### Task prompt
Word for word, set down the records and skip each picture.

### Provided records

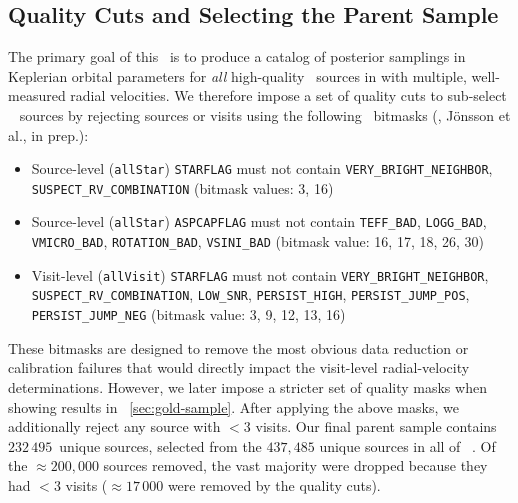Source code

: \documentclass[modern]{aastex63}
\newcommand{\nsources}{\ensuremath{232\,495}}
\begin{document}
\subsection{Quality Cuts and Selecting the Parent Sample}

The primary goal of this \documentname\ is to produce a catalog of posterior
samplings in Keplerian orbital parameters for \emph{all} high-quality \apogee\
sources in  with multiple, well-measured radial velocities.
We therefore impose a set of quality cuts to sub-select \apogee\  sources
by rejecting sources or visits using the following \apogee\
bitmasks (\citealt{Holtzman:2018}, J\"onsson et al., in prep.):
\begin{itemize}
    \item Source-level (\texttt{allStar}) \texttt{STARFLAG} must not contain
    \texttt{VERY\_BRIGHT\_NEIGHBOR}, \texttt{SUSPECT\_RV\_COMBINATION} (bitmask
    values: 3, 16)
    \item Source-level (\texttt{allStar}) \texttt{ASPCAPFLAG} must not contain
    \texttt{TEFF\_BAD}, \texttt{LOGG\_BAD}, \texttt{VMICRO\_BAD},
    \texttt{ROTATION\_BAD}, \texttt{VSINI\_BAD} (bitmask value: 16, 17, 18, 26,
    30)
    \item Visit-level (\texttt{allVisit}) \texttt{STARFLAG} must not contain
    \texttt{VERY\_BRIGHT\_NEIGHBOR}, \texttt{SUSPECT\_RV\_COMBINATION},
    \texttt{LOW\_SNR}, \texttt{PERSIST\_HIGH}, \texttt{PERSIST\_JUMP\_POS},
    \texttt{PERSIST\_JUMP\_NEG} (bitmask value: 3, 9, 12, 13, 16)
\end{itemize}
These bitmasks are designed to remove the most obvious data reduction or
calibration failures that would directly impact the visit-level radial-velocity
determinations.
However, we later impose a stricter set of quality masks when showing results in
\sectionname~\ref{sec:gold-sample}.
After applying the above masks, we additionally reject any source with $<3$
visits.
Our final parent sample contains \nsources\ unique sources, selected from the
$437,485$ unique sources in all of \apogee\ .
Of the $\approx$$200,000$ sources removed, the vast majority were dropped
because they had $<3$ visits ($\approx$$17\,000$ were removed by the quality
cuts).

\end{document}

### The completed task
Source code

: \documentclass[modern]{aastex63}
\newcommand{\nsources}{\ensuremath{232\,495}}
\begin{document}
\subsection{Quality Cuts and Selecting the Parent Sample}

The primary goal of this \documentname\ is to produce a catalog of posterior
samplings in Keplerian orbital parameters for \emph{all} high-quality \apogee\
sources in  with multiple, well-measured radial velocities.
We therefore impose a set of quality cuts to sub-select \apogee\  sources
by rejecting sources or visits using the following \apogee\
bitmasks (\citealt{Holtzman:2018}, J\"onsson et al., in prep.):
\begin{itemize}
    \item Source-level (\texttt{allStar}) \texttt{STARFLAG} must not contain
    \texttt{VERY\_BRIGHT\_NEIGHBOR}, \texttt{SUSPECT\_RV\_COMBINATION} (bitmask
    values: 3, 16)
    \item Source-level (\texttt{allStar}) \texttt{ASPCAPFLAG} must not contain
    \texttt{TEFF\_BAD}, \texttt{LOGG\_BAD}, \texttt{VMICRO\_BAD},
    \texttt{ROTATION\_BAD}, \texttt{VSINI\_BAD} (bitmask value: 16, 17, 18, 26,
    30)
    \item Visit-level (\texttt{allVisit}) \texttt{STARFLAG} must not contain
    \texttt{VERY\_BRIGHT\_NEIGHBOR}, \texttt{SUSPECT\_RV\_COMBINATION},
    \texttt{LOW\_SNR}, \texttt{PERSIST\_HIGH}, \texttt{PERSIST\_JUMP\_POS},
    \texttt{PERSIST\_JUMP\_NEG} (bitmask value: 3, 9, 12, 13, 16)
\end{itemize}
These bitmasks are designed to remove the most obvious data reduction or
calibration failures that would directly impact the visit-level radial-velocity
determinations.
However, we later impose a stricter set of quality masks when showing results in
\sectionname~\ref{sec:gold-sample}.
After applying the above masks, we additionally reject any source with $<3$
visits.
Our final parent sample contains \nsources\ unique sources, selected from the
$437,485$ unique sources in all of \apogee\ .
Of the $\approx$$200,000$ sources removed, the vast majority were dropped
because they had $<3$ visits ($\approx$$17\,000$ were removed by the quality
cuts).

\end{document}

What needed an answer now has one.